3. DFK | October 25, 2013 at 12:42 PM EDT

Kara, GREAT question! When we think about the double-strand DNA, there are 'complimentary' bases on each strand...G is always paired with C and T is always paired with A. So, for rs9923231, where there is usually a C on one strand and a G on the corresponding strand for both genes (one from each parent), I have a T on one strand and a corresponding A on the other strand on both genes. You may see this reported as TT as 23andMe has done. At least, this is one potential explanation. There have been numerous names for this.

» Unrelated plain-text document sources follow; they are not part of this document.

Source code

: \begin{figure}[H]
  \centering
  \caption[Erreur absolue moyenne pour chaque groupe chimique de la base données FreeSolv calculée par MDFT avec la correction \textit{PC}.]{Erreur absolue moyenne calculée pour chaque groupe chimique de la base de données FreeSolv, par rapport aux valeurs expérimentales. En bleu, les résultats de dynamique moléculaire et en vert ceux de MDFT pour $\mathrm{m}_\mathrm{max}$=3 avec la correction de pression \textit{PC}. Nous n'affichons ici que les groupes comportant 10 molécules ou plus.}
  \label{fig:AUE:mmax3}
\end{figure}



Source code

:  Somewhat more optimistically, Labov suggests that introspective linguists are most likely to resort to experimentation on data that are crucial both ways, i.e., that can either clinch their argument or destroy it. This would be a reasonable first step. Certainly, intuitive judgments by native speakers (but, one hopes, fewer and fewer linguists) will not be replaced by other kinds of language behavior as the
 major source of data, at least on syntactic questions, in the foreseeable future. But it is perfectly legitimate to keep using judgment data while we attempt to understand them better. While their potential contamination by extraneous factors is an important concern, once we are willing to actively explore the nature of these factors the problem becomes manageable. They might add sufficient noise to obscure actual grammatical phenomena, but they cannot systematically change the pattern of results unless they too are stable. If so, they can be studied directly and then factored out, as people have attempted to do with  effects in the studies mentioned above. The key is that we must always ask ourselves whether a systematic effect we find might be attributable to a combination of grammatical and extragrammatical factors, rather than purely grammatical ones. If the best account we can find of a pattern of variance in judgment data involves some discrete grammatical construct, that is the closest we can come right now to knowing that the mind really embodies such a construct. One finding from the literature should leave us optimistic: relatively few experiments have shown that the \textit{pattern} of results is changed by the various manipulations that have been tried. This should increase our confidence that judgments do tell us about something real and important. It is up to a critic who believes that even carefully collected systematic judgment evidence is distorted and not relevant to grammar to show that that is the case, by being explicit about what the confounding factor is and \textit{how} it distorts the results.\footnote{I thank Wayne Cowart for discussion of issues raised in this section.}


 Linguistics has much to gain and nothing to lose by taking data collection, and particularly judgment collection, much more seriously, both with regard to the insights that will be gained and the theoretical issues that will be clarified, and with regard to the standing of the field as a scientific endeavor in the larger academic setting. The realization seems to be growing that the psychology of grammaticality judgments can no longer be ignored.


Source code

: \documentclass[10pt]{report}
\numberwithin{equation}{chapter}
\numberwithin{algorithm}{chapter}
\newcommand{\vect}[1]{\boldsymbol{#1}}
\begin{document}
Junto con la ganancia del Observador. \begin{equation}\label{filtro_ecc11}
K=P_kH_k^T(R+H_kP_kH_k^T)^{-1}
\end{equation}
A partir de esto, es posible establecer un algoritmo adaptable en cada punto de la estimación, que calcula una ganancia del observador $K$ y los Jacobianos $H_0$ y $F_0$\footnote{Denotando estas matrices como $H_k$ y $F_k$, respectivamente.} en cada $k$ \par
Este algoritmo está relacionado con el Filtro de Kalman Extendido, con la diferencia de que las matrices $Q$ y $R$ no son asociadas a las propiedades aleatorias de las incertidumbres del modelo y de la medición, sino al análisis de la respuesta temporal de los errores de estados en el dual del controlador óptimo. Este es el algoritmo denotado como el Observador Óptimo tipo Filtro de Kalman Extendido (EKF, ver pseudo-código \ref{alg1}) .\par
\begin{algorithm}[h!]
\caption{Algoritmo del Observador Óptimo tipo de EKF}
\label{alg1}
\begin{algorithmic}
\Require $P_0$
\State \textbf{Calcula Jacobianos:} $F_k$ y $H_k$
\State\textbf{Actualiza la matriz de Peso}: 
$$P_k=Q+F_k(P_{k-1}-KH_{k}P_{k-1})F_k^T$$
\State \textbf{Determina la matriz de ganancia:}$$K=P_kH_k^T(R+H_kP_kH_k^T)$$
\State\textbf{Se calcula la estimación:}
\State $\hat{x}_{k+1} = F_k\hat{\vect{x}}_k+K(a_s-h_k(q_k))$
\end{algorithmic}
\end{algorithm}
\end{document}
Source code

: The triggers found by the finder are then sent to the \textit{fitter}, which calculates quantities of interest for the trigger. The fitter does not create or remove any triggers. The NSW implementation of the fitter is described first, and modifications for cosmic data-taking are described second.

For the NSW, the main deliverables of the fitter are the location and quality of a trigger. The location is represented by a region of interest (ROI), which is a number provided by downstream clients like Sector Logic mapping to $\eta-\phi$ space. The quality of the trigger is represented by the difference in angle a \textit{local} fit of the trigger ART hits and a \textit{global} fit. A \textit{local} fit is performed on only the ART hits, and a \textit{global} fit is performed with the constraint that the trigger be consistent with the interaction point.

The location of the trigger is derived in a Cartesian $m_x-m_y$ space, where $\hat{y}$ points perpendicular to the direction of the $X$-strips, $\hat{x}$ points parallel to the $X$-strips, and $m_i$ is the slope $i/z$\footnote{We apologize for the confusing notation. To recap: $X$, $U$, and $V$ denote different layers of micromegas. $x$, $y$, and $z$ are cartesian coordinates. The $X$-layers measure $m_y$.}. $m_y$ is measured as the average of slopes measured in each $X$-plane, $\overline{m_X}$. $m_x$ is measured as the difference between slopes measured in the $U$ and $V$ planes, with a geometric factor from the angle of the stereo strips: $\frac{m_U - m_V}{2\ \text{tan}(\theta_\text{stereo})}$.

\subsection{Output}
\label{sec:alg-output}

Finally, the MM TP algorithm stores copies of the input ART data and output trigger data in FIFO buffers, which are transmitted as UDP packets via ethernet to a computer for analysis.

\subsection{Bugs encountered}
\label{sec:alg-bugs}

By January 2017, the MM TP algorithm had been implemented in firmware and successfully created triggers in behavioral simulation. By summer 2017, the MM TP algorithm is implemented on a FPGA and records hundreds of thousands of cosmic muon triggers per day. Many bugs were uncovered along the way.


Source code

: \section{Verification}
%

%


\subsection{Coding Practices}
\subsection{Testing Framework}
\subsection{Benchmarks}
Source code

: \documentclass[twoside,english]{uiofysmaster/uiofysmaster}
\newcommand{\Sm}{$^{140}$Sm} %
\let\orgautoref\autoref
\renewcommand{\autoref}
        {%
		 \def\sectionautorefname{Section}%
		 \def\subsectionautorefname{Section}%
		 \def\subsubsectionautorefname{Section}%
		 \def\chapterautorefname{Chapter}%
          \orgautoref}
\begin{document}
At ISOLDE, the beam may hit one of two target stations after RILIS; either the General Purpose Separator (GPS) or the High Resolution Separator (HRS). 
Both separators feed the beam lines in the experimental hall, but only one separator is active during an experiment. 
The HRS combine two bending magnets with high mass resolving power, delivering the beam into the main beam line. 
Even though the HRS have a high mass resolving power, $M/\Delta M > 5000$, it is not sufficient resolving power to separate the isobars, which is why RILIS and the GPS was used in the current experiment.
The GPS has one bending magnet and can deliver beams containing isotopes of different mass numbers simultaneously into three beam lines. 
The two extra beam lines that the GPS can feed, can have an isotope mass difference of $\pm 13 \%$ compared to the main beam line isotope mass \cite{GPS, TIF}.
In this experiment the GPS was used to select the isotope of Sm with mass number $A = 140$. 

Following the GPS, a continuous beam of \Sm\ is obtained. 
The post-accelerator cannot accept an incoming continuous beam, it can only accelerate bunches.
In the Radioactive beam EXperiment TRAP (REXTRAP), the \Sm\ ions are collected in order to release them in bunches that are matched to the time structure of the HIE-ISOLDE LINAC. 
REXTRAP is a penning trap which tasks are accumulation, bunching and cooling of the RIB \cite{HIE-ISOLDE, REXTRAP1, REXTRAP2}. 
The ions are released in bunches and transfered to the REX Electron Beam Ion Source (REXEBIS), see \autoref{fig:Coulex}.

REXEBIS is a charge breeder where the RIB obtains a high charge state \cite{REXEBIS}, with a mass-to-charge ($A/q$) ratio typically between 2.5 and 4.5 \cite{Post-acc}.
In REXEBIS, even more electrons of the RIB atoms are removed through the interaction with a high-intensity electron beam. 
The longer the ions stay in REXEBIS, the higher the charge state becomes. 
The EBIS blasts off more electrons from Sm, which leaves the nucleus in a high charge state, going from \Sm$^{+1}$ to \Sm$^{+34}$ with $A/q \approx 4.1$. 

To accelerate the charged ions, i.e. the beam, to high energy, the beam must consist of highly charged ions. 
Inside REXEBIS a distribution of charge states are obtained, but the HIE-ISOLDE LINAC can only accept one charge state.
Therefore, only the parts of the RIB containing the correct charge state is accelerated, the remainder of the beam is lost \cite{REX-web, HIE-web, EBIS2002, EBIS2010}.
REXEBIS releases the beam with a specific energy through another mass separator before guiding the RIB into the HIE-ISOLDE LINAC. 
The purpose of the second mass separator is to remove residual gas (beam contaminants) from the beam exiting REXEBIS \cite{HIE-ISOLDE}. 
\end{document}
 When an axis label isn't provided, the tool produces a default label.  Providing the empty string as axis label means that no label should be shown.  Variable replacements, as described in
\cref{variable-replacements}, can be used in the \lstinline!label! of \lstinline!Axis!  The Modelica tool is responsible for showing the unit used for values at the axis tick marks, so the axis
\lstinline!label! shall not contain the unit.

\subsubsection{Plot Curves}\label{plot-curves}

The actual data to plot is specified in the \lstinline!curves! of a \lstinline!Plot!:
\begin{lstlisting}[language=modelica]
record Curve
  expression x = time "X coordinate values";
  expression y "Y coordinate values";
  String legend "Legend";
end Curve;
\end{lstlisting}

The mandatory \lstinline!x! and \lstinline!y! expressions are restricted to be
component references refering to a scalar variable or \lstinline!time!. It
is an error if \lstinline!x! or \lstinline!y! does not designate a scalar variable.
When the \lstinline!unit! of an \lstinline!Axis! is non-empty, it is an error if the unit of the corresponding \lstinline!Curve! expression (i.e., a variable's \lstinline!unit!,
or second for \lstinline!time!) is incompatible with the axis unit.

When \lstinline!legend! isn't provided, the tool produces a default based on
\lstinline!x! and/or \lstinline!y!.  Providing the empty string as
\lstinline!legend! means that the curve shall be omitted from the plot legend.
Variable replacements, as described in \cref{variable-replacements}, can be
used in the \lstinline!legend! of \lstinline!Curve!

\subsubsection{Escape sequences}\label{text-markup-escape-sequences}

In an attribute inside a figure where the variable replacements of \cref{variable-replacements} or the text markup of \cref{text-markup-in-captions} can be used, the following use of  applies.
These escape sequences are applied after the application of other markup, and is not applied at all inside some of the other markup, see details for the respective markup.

4. DFK | October 25, 2013 at 12:51 PM EDT

Please note for the 'CPIC' table above (big table), there are many examples of SNPs. When you see the conventional designation, such as: C (greater than sign) T at rs1799853 (*2; the first example), this mean T replaced C. Where you see: A (greater than sign) C at rs1057910 (*3; the second example), this means C replaced A...and so on.

5. Kara Horvath | October 25, 2013 at 03:03 PM EDT

So, since we also have to consider the complimentary bases in your genotype and A and T are base pairs, the rs9923231 SNP with genotype TT would indicate that you have an increased risk of sensativity to warfarin, which parallels what the other SNPs are showing.

6. Paige Ordean | November 11, 2013 at 05:16 PM EST

Bleeding is the most common side effect while using Warfarin, but some of the other adverse effects are anaphylaxis, hypersensitivity, and cholesterol microemboli, which can lead to skin necrosis, death, or \purple toe\ syndrome. Other signs of cholesterol microemboli include rash and intense pain in the lower extremities. Since there is an increased risk of sensitivity to warfarin, you should definitely stay on a low dosage and be on the lookout for any abnormal symptoms.